By Jane HallPaul CutroneSam Witton, and Nick Neil

Seyfarth Synopsis:  We are aware that many of the clients we advise on U.S. workplace safety and health laws and regulations also have operations in Australia.  The below blog provides insights into recent significant developments in workplace safety and health law in Queensland.  Please feel free to contact the authors, or any of our workplace safety and health attorneys in Australia, with any questions you may have on this or any related topics.

The community was rightly outraged by the tragic loss of life in incidents at Dreamworld and Eagle Farm. The recent legislative response to those tragedies has attracted significant media attention, with laws recently rushed through Queensland parliament, introducing new offences into the Work Health and Safety Act 2011 (Qld), the Electrical Safety Act 2002(Qld) and the Recreational Water Activities Act 2011 (Qld), from 23 October 2017.

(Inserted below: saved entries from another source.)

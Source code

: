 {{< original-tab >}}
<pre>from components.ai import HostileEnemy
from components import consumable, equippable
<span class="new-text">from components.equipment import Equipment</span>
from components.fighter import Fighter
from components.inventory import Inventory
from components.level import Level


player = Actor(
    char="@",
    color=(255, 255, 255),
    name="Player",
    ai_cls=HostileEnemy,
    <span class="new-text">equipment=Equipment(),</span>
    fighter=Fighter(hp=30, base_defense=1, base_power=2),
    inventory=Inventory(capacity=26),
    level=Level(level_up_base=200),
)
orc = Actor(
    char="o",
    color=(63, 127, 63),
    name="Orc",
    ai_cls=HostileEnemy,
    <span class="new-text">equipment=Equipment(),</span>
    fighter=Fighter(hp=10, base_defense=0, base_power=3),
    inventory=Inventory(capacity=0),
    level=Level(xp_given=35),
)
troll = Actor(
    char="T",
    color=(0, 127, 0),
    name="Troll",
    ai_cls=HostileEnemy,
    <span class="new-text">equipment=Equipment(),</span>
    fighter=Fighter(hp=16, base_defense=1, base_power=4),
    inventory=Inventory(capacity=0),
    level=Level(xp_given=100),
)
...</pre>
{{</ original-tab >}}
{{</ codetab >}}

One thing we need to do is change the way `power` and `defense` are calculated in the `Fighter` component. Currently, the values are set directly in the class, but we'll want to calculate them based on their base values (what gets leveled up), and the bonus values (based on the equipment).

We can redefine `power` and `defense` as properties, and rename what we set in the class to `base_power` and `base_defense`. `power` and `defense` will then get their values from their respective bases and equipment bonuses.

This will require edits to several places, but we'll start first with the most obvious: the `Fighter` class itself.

Much of the focus in the legal media and beyond has been on the headline grabbing figures of penalties of up to AUD$10m for body corporates and 20 years imprisonment for individuals – making these the toughest workplace penalties in Australia at the moment. The new offences respond to the sense of outrage, but with the attention on the penalties, there has been little pause to ask:

Are these laws an appropriate response to the tragedies?

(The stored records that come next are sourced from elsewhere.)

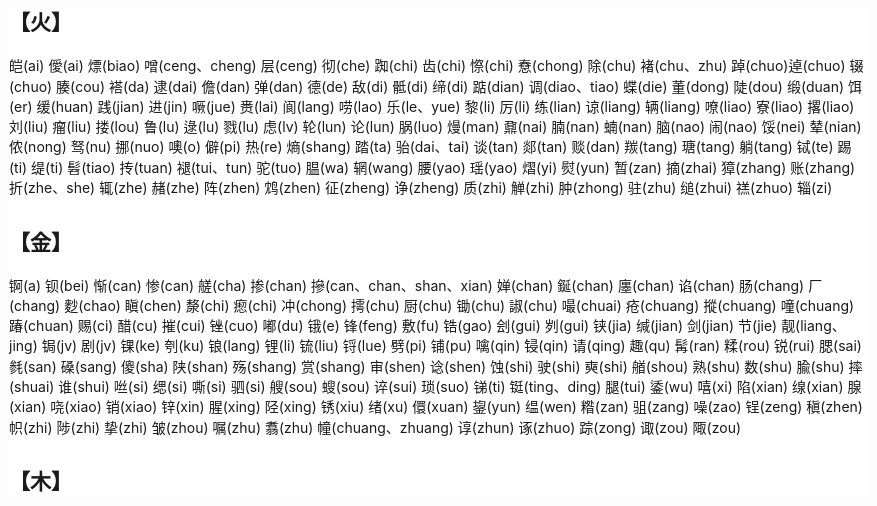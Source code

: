 ## 【火】
 皑(ai) 僾(ai) 熛(biao) 噌(ceng、cheng) 层(ceng) 彻(che) 踟(chi) 齿(chi) 憏(chi) 憃(chong) 除(chu) 褚(chu、zhu) 踔(chuo)逴(chuo) 辍(chuo) 腠(cou) 褡(da) 逮(dai) 儋(dan) 弹(dan) 德(de) 敌(di) 骶(di) 缔(di) 踮(dian) 调(diao、tiao) 蝶(die) 董(dong) 陡(dou) 缎(duan) 饵(er) 缓(huan) 践(jian) 进(jin) 噘(jue) 赉(lai) 阆(lang) 唠(lao) 乐(le、yue) 黎(li) 厉(li) 练(lian) 谅(liang) 辆(liang) 嘹(liao) 寮(liao) 撂(liao) 刘(liu) 瘤(liu) 搂(lou) 鲁(lu) 逯(lu) 戮(lu) 虑(lv) 轮(lun) 论(lun) 脶(luo) 熳(man) 鼐(nai) 腩(nan) 蝻(nan) 脑(nao) 闹(nao) 馁(nei) 辇(nian) 侬(nong) 驽(nu) 挪(nuo) 噢(o) 僻(pi) 热(re) 熵(shang) 踏(ta) 骀(dai、tai) 谈(tan) 郯(tan) 赕(dan) 羰(tang) 瑭(tang) 躺(tang) 铽(te) 踢(ti) 缇(ti) 髫(tiao) 抟(tuan) 褪(tui、tun) 驼(tuo) 腽(wa) 辋(wang) 腰(yao) 瑶(yao) 熠(yi) 熨(yun) 暂(zan) 摘(zhai) 獐(zhang) 账(zhang) 折(zhe、she) 辄(zhe) 赭(zhe) 阵(zhen) 鸩(zhen) 征(zheng) 诤(zheng) 质(zhi) 觯(zhi) 肿(zhong) 驻(zhu) 缒(zhui) 禚(zhuo) 辎(zi)
## 【金】
 锕(a) 钡(bei) 惭(can) 惨(can) 艖(cha) 掺(chan) 摻(can、chan、shan、xian) 婵(chan) 鋋(chan) 廛(chan) 谄(chan) 肠(chang) 厂(chang) 麨(chao) 瞋(chen) 漦(chi) 瘛(chi) 冲(chong) 摴(chu) 厨(chu) 锄(chu) 諔(chu) 嘬(chuai) 疮(chuang) 摐(chuang) 噇(chuang) 踳(chuan) 赐(ci) 醋(cu) 摧(cui) 锉(cuo) 嘟(du) 锇(e) 锋(feng) 敷(fu) 锆(gao) 刽(gui) 刿(gui) 铗(jia) 缄(jian) 剑(jian) 节(jie) 靓(liang、jing) 锔(jv) 剧(jv) 锞(ke) 刳(ku) 锒(lang) 锂(li) 锍(liu) 锊(lue) 劈(pi) 铺(pu) 噙(qin) 锓(qin) 请(qing) 趣(qu) 髯(ran) 糅(rou) 锐(rui) 腮(sai) 毵(san) 磉(sang) 傻(sha) 陕(shan) 殇(shang) 赏(shang) 审(shen) 谂(shen) 蚀(shi) 驶(shi) 奭(shi) 艏(shou) 熟(shu) 数(shu) 腧(shu) 摔(shuai) 谁(shui) 咝(si) 缌(si) 嘶(si) 驷(si) 艘(sou) 螋(sou) 谇(sui) 琐(suo) 锑(ti) 铤(ting、ding) 腿(tui) 鋈(wu) 嘻(xi) 陷(xian) 缐(xian) 腺(xian) 哓(xiao) 销(xiao) 锌(xin) 腥(xing) 陉(xing) 锈(xiu) 绪(xu) 儇(xuan) 鋆(yun) 缊(wen) 糌(zan) 驵(zang) 噪(zao) 锃(zeng) 稹(zhen) 帜(zhi) 陟(zhi) 挚(zhi) 皱(zhou) 嘱(zhu) 翥(zhu) 幢(chuang、zhuang) 谆(zhun) 诼(zhuo) 踪(zong) 诹(zou) 陬(zou)
## 【木】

To coin the phrase often used by lawyers, “the jury is still out”.

Looking at the introduction of the industrial manslaughter offences in the Work Health and Safety Act, we make the following observations:

  • The Act has the primary objective of protecting workers and other persons against harm to their health and safety.
  • The Act already provided for terms of imprisonment for the most serious types of offending.
  • It is not clear how the recent introduction of longer terms of imprisonment and higher penalties will help regulators prevent injury, illness and death as correctly highlighted by the Bar Association of Queensland, there has only been one prosecution of a category 1 offence (the most serious offence under the WHS Act) in Queensland so far.
  • There is no real evidence that the existing laws were ”inadequate”. We are not suggesting that a tragic loss of life in a workplace should not result in a detailed examination of the circumstances and, where there is evidence of serious offending by a duty holder, regulators ought to take enforcement action. The query is whether regulators in Queensland were unable to adequately do so prior to 23 October 2017.

Will the new offences have unintended consequences?

One serious concern amongst businesses, their workers, key stakeholders and others ought to be whether the introduction of longer terms of imprisonment and higher penalties and threats of greater enforcement will encourage business and industries to learn from failure in an open and transparent way.

The prospect of very severe (and, in particular, personal) penalties, will be an impediment to sharing valuable safety learnings in industries, at least until the legal processes have run their course. This can take up to five years in some circumstances. Will valuable lessons be lost?

This can only be detrimental to health and safety outcomes – the very opposite of what the laws seek to achieve.

We all want healthy and safe workplaces and appropriate responses to serious offending, but this should not be at the expense of an environment that encourages learning and sharing. We hope that the approach taken to the enforcement of the new offences does not create a new form of outrage caused by business and individuals justifiably exercising significant caution about sharing safety learnings with others in a timely fashion.

We raised the question in our related blog, Victorian OHS enforcement: why change the game plan when your team is on top? If the ‘end game’ is improving health and safety outcomes, are better options available?